* [Work instructions]: Retype, word for word, every line from the one holding "太空舰队进入最高战备状态" through the one holding "三体世界开始向地球传输各类艺术作品" in the entries below, both included, and only those lines.

Data records

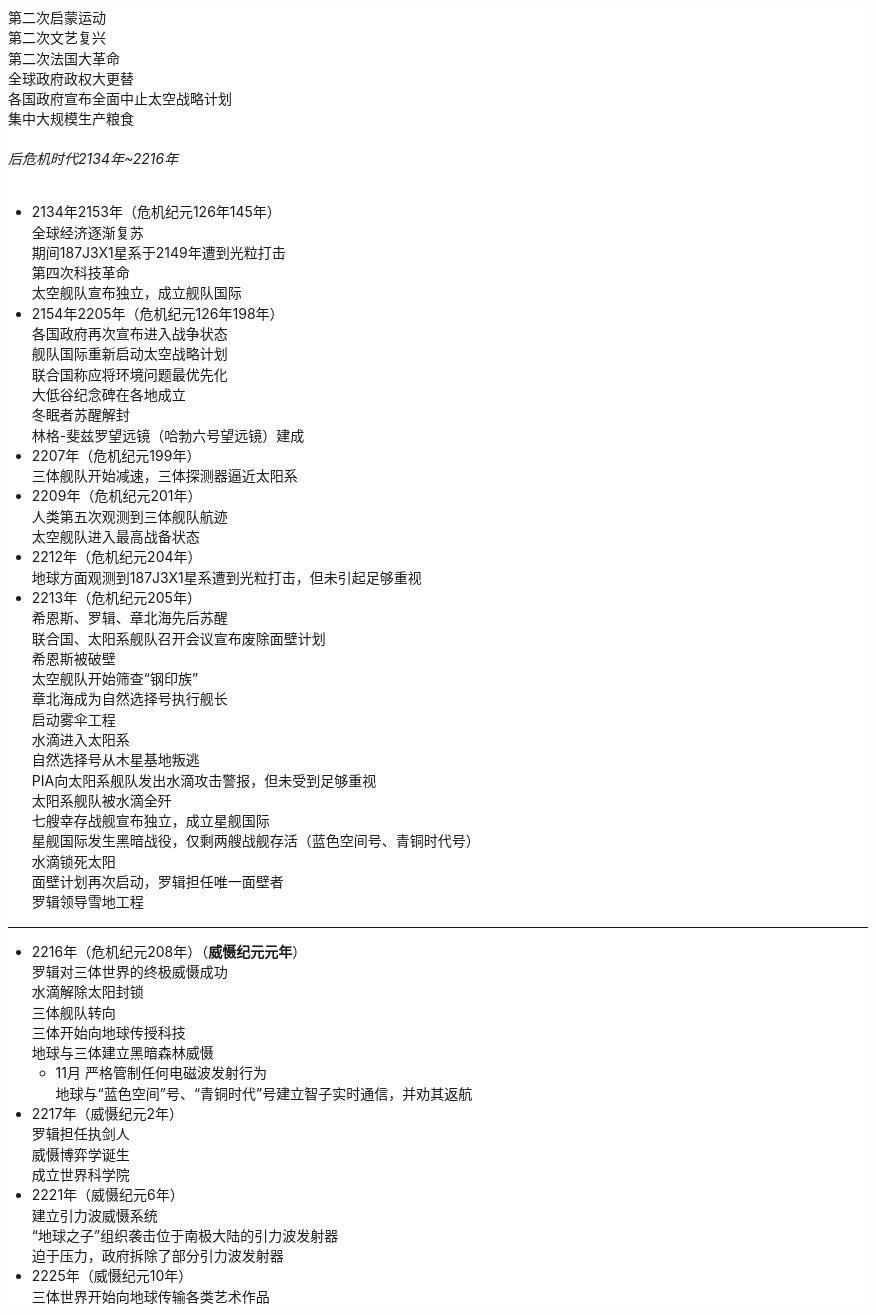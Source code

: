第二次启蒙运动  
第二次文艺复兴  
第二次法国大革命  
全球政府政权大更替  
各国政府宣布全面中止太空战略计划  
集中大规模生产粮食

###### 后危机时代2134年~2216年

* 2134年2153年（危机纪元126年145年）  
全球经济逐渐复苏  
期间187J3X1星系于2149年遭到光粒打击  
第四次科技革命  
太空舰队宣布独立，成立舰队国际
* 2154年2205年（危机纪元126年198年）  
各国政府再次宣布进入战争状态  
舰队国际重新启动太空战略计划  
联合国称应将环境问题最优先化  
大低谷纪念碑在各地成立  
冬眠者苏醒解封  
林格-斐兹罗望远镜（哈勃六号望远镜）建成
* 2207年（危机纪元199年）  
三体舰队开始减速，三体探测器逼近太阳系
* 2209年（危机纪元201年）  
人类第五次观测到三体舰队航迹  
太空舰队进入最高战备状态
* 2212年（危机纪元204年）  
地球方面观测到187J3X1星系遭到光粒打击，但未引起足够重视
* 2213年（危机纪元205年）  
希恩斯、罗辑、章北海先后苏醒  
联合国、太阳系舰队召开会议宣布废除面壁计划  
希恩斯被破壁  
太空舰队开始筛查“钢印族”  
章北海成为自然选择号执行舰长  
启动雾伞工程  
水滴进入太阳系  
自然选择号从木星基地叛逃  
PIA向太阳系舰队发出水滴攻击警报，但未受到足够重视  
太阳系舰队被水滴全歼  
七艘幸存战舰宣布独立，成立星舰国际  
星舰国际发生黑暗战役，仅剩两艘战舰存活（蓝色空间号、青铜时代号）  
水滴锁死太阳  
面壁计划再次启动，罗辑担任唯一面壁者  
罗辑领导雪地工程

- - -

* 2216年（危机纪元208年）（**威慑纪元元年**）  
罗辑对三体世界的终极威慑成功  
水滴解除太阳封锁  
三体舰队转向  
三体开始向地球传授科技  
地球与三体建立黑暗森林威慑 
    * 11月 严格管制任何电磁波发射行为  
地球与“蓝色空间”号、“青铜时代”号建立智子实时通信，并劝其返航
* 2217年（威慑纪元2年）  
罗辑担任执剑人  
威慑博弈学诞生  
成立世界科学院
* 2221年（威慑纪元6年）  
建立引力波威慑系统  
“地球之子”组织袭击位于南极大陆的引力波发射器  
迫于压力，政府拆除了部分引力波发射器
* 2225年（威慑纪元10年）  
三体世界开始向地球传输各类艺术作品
--
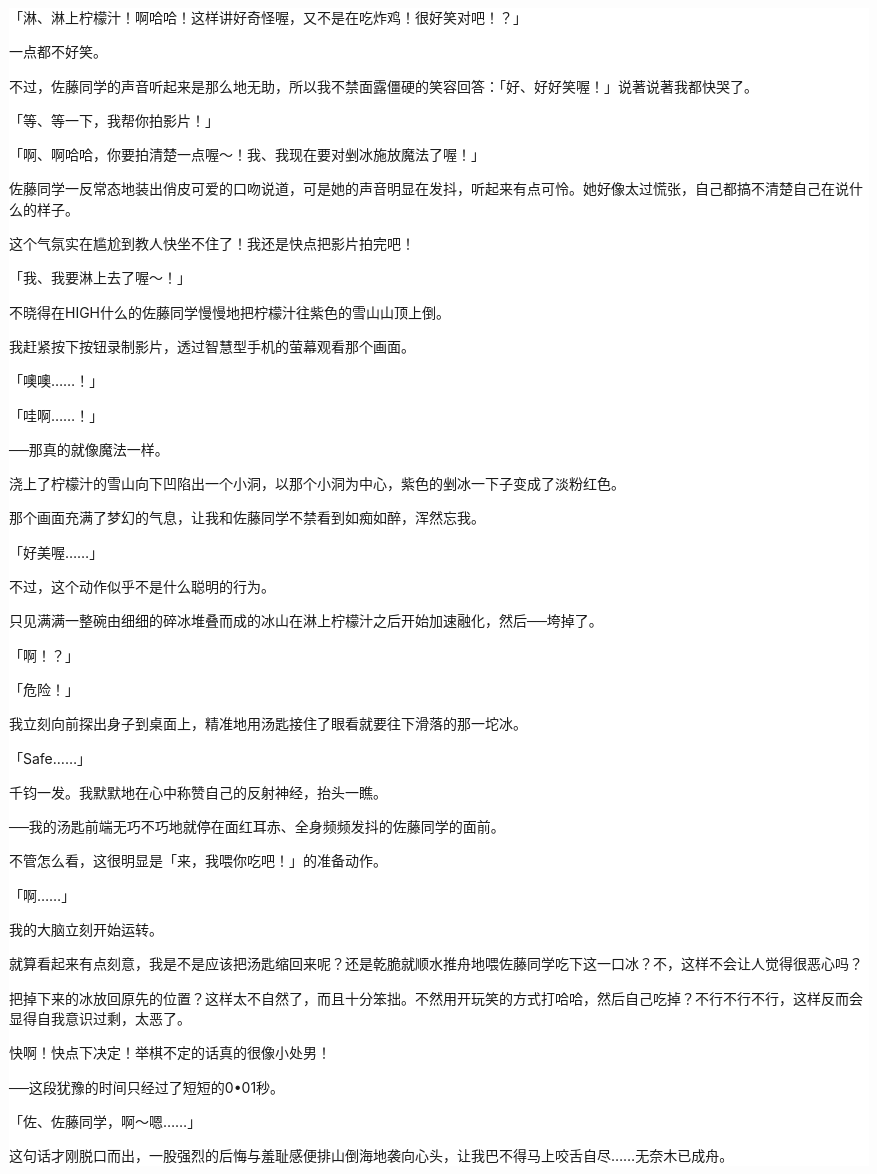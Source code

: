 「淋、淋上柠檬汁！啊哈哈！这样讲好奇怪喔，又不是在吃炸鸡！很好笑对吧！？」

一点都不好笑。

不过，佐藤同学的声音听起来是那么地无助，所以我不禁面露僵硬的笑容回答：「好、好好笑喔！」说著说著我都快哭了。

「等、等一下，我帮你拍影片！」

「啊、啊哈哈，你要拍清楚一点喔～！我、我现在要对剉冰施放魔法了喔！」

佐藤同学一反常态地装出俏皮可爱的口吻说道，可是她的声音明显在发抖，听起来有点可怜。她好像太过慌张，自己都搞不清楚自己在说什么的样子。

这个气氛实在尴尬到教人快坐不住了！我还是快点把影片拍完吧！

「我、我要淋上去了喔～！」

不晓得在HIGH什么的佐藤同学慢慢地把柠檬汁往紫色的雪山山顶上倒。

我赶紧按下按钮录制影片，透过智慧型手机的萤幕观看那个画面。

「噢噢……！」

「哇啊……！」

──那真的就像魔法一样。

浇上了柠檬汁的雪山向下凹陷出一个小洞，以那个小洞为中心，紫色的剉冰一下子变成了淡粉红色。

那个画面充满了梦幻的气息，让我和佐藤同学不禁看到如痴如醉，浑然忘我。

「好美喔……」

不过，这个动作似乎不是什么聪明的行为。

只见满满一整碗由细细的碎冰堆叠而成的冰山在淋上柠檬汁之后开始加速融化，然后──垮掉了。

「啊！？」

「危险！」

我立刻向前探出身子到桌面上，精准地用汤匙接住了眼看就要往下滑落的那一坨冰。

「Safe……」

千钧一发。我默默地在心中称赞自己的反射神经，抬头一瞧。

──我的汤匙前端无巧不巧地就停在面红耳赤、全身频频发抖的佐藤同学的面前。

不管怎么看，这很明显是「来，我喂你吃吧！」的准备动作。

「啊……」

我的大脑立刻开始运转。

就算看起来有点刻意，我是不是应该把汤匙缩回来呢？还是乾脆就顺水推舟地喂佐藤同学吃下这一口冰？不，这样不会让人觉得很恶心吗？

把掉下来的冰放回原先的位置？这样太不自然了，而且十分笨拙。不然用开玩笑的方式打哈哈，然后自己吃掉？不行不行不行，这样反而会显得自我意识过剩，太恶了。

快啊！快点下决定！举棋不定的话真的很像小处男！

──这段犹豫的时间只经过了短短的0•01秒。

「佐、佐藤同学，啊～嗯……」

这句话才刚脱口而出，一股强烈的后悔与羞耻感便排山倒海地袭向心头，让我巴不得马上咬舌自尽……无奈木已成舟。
--
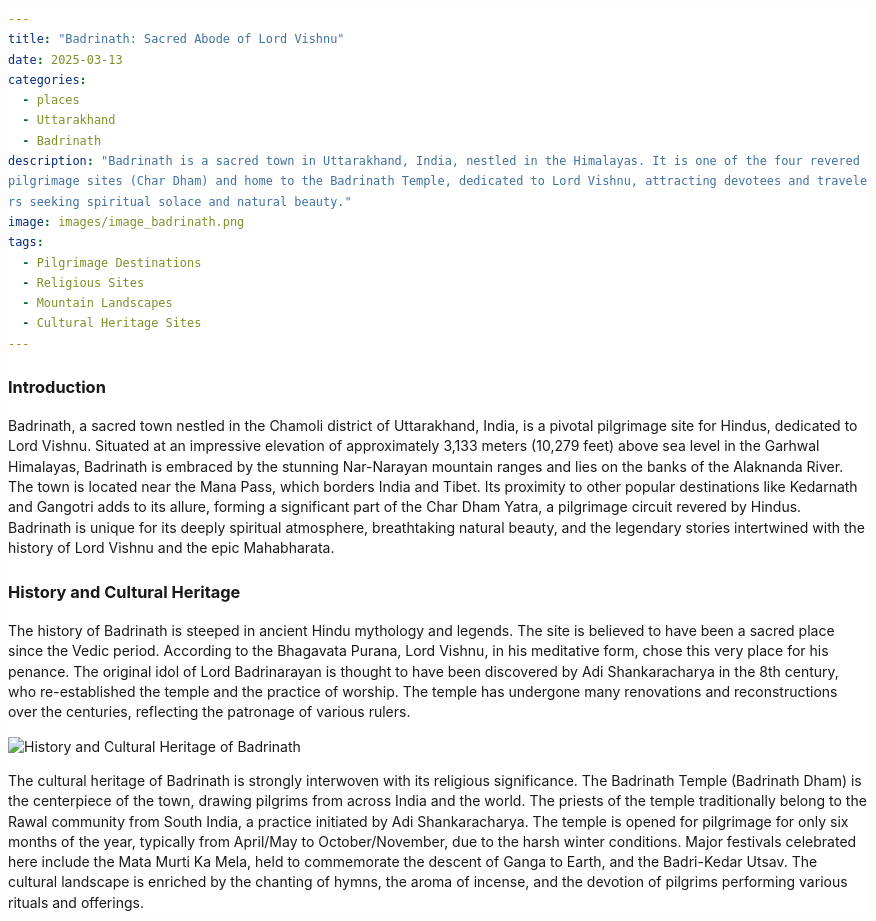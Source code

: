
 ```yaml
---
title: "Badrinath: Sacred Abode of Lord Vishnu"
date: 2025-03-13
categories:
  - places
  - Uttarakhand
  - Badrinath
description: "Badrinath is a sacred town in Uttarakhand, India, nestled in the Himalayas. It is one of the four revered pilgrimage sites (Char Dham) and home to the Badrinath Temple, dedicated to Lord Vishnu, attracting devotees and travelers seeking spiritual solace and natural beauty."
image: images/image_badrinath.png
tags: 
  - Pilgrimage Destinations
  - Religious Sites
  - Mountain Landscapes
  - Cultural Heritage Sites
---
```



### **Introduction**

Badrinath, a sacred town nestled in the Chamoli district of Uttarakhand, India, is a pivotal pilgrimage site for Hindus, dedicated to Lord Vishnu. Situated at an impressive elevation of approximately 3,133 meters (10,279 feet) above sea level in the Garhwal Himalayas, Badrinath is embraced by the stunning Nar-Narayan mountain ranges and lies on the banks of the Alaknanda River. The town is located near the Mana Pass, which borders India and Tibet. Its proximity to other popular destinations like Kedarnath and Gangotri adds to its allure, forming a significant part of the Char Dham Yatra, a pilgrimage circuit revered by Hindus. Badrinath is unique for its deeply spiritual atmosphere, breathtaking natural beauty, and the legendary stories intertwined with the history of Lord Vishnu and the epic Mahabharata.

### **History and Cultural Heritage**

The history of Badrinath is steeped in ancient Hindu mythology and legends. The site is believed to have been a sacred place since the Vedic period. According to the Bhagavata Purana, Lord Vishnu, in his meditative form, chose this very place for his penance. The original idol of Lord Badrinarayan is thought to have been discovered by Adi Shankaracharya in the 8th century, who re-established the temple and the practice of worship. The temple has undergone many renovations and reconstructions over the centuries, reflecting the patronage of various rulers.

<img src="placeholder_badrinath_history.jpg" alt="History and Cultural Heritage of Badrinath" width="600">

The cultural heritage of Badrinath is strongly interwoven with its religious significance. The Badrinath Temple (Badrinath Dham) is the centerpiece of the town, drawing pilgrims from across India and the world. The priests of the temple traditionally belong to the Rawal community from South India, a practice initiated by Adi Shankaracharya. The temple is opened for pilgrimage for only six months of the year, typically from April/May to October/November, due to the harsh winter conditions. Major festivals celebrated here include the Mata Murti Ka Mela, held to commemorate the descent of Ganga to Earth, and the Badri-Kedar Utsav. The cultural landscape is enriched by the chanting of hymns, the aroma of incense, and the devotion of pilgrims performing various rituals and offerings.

* [Answer to this exercise]:
太空舰队进入最高战备状态
* 2212年（危机纪元204年）  
地球方面观测到187J3X1星系遭到光粒打击，但未引起足够重视
* 2213年（危机纪元205年）  
希恩斯、罗辑、章北海先后苏醒  
联合国、太阳系舰队召开会议宣布废除面壁计划  
希恩斯被破壁  
太空舰队开始筛查“钢印族”  
章北海成为自然选择号执行舰长  
启动雾伞工程  
水滴进入太阳系  
自然选择号从木星基地叛逃  
PIA向太阳系舰队发出水滴攻击警报，但未受到足够重视  
太阳系舰队被水滴全歼  
七艘幸存战舰宣布独立，成立星舰国际  
星舰国际发生黑暗战役，仅剩两艘战舰存活（蓝色空间号、青铜时代号）  
水滴锁死太阳  
面壁计划再次启动，罗辑担任唯一面壁者  
罗辑领导雪地工程

- - -

* 2216年（危机纪元208年）（**威慑纪元元年**）  
罗辑对三体世界的终极威慑成功  
水滴解除太阳封锁  
三体舰队转向  
三体开始向地球传授科技  
地球与三体建立黑暗森林威慑 
    * 11月 严格管制任何电磁波发射行为  
地球与“蓝色空间”号、“青铜时代”号建立智子实时通信，并劝其返航
* 2217年（威慑纪元2年）  
罗辑担任执剑人  
威慑博弈学诞生  
成立世界科学院
* 2221年（威慑纪元6年）  
建立引力波威慑系统  
“地球之子”组织袭击位于南极大陆的引力波发射器  
迫于压力，政府拆除了部分引力波发射器
* 2225年（威慑纪元10年）  
三体世界开始向地球传输各类艺术作品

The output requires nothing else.